**WHAT THE TASK REQUIRES**
Among the records that follow, set down only the lines from the one containing "períodos estendidos está" to the one containing "assim como redução", both included, exactly.

Data records:
***

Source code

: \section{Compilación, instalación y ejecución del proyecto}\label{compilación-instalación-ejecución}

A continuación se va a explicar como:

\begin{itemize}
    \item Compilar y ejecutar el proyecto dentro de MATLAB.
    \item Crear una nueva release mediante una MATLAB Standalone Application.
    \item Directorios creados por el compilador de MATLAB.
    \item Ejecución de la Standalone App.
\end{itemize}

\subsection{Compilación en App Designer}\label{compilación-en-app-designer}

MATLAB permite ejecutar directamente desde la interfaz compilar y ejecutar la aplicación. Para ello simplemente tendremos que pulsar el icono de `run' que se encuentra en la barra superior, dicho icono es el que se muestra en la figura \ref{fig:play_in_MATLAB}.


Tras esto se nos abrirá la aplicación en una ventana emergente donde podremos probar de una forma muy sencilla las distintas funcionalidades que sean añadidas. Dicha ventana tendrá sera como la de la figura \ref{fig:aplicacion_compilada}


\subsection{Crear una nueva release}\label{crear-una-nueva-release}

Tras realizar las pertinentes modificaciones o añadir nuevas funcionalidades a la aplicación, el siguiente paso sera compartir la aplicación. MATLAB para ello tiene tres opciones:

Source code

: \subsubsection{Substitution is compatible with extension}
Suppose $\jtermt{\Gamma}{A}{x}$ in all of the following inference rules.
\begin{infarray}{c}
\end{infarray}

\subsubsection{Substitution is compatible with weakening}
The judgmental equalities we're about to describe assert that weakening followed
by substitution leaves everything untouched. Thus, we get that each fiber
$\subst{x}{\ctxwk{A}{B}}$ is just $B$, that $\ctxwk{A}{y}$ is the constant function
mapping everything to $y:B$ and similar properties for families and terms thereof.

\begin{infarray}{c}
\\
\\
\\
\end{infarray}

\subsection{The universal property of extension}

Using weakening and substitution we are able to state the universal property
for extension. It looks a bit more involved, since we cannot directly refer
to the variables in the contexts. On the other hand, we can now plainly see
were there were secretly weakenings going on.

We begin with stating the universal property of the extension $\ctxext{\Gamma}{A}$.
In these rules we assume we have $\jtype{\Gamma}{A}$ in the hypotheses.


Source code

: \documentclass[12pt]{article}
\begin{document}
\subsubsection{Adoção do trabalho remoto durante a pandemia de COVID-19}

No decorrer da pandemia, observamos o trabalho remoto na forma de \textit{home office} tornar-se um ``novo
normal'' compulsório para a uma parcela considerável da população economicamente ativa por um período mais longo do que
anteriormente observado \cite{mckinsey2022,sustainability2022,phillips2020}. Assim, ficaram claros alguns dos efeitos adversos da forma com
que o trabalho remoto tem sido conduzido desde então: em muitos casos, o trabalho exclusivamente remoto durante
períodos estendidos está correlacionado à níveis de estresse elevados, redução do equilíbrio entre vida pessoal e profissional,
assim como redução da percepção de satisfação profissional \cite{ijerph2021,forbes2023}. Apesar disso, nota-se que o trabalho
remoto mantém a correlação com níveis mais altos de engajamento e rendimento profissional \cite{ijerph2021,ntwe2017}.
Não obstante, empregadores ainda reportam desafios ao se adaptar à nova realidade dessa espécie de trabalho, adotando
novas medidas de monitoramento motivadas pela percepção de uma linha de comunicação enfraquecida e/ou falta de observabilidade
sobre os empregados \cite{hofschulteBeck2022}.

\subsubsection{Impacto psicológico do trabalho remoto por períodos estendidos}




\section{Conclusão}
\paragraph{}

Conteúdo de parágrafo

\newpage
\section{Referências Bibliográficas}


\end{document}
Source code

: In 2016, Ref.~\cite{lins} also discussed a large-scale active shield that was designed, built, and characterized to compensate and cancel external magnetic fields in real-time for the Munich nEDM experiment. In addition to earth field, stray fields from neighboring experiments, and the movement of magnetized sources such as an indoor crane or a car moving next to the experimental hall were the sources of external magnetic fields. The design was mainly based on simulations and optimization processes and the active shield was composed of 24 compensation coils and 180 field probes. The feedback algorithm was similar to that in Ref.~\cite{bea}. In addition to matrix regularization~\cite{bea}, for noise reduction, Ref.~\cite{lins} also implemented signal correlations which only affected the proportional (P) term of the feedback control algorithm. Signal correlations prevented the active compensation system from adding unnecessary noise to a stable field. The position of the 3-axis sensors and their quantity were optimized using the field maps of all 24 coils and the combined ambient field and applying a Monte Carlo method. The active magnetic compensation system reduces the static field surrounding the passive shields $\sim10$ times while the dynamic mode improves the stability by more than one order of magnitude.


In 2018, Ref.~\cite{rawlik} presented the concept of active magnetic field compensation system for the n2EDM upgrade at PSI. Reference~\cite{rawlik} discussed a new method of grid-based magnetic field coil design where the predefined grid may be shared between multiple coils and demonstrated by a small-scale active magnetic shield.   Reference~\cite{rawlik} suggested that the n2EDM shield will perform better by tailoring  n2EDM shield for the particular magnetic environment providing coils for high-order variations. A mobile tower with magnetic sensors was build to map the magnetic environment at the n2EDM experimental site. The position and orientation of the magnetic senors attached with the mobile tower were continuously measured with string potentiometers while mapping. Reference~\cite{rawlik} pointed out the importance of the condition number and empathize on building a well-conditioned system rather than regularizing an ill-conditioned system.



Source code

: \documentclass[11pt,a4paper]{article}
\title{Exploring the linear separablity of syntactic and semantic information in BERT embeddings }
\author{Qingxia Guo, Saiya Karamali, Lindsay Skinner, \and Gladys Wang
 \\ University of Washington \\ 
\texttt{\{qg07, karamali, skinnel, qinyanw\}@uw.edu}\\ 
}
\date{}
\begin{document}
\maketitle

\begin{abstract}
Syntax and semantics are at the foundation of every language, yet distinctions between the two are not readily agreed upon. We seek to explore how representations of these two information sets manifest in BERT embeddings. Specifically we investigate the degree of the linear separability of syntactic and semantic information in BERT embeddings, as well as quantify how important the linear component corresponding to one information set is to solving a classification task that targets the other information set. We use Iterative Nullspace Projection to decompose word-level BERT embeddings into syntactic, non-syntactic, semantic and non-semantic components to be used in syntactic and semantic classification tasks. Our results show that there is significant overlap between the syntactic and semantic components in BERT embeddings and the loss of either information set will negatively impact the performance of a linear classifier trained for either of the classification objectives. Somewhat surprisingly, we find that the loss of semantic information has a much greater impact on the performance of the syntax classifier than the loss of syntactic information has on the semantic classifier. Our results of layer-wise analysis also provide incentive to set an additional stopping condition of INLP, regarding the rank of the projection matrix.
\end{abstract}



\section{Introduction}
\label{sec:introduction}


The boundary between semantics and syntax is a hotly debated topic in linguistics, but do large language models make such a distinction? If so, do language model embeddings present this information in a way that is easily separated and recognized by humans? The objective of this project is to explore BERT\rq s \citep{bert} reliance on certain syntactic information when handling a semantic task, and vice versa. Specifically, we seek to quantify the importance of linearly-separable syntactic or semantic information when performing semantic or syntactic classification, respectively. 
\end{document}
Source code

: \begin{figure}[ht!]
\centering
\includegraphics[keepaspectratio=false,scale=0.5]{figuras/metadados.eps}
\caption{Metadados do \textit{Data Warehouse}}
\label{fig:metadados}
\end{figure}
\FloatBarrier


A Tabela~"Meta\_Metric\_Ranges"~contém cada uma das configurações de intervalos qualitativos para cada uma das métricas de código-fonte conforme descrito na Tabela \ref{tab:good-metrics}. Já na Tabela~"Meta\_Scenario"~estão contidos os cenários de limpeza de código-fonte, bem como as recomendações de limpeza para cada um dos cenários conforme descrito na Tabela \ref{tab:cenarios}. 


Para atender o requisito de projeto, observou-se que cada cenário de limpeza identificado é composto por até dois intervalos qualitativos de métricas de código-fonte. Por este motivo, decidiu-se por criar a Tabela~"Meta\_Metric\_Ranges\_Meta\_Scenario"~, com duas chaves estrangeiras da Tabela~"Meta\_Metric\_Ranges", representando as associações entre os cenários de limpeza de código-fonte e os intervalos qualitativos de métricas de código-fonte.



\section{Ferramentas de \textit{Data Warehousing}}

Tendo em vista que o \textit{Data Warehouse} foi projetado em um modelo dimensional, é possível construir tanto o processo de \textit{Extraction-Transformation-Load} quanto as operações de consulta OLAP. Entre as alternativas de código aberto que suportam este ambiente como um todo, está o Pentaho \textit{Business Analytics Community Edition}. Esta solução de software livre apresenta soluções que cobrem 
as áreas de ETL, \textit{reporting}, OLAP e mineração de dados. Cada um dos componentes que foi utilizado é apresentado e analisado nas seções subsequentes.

***

**WRITTEN REPLY**
períodos estendidos está correlacionado à níveis de estresse elevados, redução do equilíbrio entre vida pessoal e profissional,
assim como redução da percepção de satisfação profissional \cite{ijerph2021,forbes2023}. Apesar disso, nota-se que o trabalho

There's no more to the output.